マリアンの印章
橙色の印章面に "MARYANN"「マリアン」と彫られています。素材は透明感のある清楚で上品なカーネリアンです。金属の持ち手は、金色が長い年月を経てしっとりとした落ち着きを身につけたと言った風情です。
製作は19世紀、ヴィクトリア朝のイギリス、小振りで、全体にいかにも女性持ちといった造りの印章ですが、さて、100年以上前のマリアン嬢、あるいはマリアン夫人、はたまたマリアン女史の面影を追う時空を超えた旅へと参りましょう。
『なるべく感情を殺して、できる限り事務的に私は夫人に事実を伝えた。私の話を聞き終えた彼女は、全く落ち着きを失わず、年老いてなお背筋の伸びた毅然とした態度で一通の手紙を書き終えた。
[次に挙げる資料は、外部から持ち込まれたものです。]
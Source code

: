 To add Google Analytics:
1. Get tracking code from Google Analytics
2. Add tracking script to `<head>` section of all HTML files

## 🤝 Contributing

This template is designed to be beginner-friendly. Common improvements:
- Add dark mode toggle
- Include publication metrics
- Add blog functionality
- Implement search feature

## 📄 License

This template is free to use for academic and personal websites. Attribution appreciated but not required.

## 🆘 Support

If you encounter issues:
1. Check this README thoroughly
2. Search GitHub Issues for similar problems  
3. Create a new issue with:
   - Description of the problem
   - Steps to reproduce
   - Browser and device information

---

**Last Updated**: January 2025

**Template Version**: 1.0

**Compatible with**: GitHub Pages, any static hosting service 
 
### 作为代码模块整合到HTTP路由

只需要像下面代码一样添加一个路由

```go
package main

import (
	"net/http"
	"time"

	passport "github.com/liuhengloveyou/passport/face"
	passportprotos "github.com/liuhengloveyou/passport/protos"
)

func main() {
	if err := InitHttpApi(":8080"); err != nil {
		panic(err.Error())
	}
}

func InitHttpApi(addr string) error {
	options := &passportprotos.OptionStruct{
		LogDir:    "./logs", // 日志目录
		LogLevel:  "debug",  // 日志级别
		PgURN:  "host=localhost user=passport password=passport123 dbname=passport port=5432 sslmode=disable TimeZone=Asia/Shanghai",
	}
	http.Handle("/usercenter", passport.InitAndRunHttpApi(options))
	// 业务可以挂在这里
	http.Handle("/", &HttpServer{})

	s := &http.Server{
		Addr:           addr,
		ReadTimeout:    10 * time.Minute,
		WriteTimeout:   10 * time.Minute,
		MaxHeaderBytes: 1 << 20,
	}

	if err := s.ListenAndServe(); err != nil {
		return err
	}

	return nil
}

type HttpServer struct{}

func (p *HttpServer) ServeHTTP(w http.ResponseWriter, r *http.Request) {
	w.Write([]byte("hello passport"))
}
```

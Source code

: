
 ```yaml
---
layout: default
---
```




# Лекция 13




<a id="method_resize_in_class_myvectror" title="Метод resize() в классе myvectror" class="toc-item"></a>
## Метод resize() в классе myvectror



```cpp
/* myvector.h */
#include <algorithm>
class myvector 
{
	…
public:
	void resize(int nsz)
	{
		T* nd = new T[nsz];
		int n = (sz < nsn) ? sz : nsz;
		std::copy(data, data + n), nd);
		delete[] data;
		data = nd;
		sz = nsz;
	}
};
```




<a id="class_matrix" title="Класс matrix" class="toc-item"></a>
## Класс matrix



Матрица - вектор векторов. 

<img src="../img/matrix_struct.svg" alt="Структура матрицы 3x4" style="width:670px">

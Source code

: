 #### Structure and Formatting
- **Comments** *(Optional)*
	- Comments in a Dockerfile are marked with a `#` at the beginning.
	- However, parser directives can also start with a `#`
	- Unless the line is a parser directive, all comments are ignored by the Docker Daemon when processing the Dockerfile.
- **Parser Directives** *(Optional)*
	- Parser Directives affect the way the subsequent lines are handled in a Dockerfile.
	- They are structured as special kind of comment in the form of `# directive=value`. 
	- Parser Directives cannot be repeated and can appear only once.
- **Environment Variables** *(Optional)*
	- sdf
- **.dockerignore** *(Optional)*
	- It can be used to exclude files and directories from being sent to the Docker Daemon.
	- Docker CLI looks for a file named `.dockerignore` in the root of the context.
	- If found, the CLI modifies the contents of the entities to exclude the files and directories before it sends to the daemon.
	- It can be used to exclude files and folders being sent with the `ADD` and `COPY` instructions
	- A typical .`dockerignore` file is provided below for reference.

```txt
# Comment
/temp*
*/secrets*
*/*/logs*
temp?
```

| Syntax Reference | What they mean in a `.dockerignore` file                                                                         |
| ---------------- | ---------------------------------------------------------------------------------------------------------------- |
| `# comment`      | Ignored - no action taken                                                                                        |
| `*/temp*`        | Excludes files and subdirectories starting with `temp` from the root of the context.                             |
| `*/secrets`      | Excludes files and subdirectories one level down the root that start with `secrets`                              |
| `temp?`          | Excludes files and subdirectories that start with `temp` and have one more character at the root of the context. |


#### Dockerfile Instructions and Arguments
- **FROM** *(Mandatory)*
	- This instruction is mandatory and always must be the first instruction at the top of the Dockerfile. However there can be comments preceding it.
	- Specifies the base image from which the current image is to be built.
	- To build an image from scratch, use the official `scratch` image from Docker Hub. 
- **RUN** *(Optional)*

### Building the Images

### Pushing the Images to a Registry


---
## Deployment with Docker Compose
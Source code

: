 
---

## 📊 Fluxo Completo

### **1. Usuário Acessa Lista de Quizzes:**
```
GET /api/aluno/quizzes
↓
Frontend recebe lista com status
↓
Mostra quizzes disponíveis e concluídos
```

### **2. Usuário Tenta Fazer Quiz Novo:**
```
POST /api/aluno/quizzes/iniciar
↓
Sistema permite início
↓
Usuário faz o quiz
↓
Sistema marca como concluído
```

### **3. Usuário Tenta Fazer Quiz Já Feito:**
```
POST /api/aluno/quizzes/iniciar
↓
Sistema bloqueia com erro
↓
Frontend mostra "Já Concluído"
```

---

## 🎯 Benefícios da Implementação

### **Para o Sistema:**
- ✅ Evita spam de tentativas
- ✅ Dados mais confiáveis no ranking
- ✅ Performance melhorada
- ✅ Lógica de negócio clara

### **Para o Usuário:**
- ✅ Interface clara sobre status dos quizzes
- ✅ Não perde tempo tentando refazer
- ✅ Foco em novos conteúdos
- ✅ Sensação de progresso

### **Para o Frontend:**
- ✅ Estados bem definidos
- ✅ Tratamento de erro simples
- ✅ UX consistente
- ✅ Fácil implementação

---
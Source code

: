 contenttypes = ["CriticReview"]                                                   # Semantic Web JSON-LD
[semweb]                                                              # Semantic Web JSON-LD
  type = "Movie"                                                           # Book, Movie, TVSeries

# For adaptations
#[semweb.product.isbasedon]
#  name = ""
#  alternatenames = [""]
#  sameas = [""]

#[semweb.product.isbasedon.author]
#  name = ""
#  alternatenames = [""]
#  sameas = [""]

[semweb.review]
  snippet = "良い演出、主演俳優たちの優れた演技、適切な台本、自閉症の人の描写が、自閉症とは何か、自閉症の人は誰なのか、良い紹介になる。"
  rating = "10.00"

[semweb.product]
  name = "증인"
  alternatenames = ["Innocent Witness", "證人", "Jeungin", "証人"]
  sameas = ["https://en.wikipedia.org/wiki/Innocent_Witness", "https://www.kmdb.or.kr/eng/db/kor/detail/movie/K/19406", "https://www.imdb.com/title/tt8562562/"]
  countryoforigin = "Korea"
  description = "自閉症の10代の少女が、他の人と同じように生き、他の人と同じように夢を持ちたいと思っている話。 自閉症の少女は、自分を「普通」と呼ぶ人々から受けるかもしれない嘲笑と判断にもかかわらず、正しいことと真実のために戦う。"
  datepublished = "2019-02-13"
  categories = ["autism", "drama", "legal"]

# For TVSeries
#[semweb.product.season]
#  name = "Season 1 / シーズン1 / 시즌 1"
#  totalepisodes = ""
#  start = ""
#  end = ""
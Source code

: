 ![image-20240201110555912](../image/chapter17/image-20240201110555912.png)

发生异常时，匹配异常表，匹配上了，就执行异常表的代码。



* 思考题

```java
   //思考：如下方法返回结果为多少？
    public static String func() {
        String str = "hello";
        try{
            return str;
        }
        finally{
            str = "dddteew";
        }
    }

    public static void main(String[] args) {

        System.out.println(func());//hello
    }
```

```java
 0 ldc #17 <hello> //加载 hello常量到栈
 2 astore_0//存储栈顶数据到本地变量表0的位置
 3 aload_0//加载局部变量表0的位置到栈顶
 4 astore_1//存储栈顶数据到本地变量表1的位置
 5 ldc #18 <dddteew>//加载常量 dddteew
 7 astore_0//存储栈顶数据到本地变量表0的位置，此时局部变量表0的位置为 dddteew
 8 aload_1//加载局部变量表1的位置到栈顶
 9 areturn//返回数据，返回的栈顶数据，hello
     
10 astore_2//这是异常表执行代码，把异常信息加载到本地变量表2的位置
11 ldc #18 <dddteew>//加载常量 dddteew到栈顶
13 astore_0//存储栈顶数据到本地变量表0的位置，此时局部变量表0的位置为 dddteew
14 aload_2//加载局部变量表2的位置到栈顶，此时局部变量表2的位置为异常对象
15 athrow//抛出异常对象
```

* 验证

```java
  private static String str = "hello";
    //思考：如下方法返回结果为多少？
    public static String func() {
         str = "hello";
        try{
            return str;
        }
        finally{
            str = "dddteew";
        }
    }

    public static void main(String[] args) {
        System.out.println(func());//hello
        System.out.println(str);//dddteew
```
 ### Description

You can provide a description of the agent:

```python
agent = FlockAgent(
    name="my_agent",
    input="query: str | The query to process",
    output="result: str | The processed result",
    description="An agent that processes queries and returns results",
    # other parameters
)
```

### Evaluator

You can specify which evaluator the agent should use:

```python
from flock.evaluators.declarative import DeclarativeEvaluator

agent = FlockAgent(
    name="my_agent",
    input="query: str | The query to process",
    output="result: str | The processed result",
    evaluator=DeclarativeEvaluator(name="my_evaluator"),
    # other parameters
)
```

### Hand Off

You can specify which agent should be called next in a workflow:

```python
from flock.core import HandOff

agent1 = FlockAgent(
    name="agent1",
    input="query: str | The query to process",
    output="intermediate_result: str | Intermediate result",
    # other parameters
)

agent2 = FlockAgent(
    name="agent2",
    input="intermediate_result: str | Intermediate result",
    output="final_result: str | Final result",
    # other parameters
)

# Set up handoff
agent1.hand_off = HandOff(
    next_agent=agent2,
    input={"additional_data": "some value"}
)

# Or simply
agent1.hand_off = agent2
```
封筒に入れ、封蝋を垂らすと、夫人は胸元から小さな印章を取り出し封をした。それは彼女がマリアン嬢と呼ばれた頃からの愛用の品だった。「これだけは手元においておけるように計らってくださるかしら。」私にそう言って、彼女は静かに微笑んだ。そこに含まれた微かな悲しみだけが、私が感じとることのできた唯一の感情らしきものだった。』(ただの作り話 5)
サイズは、印章面が約0.9×0.7センチ、持ち手の高さが約1.8センチです。
素材については買い付け時の情報により、その後、正式な鑑定はしておりません。
古いものですので傷、汚れがあります。
こちらの商品は店頭展示品のため、売り切れの場合がございます。また、古いもの性質上、汚れや傷もございます。どうぞご理解下さいませ。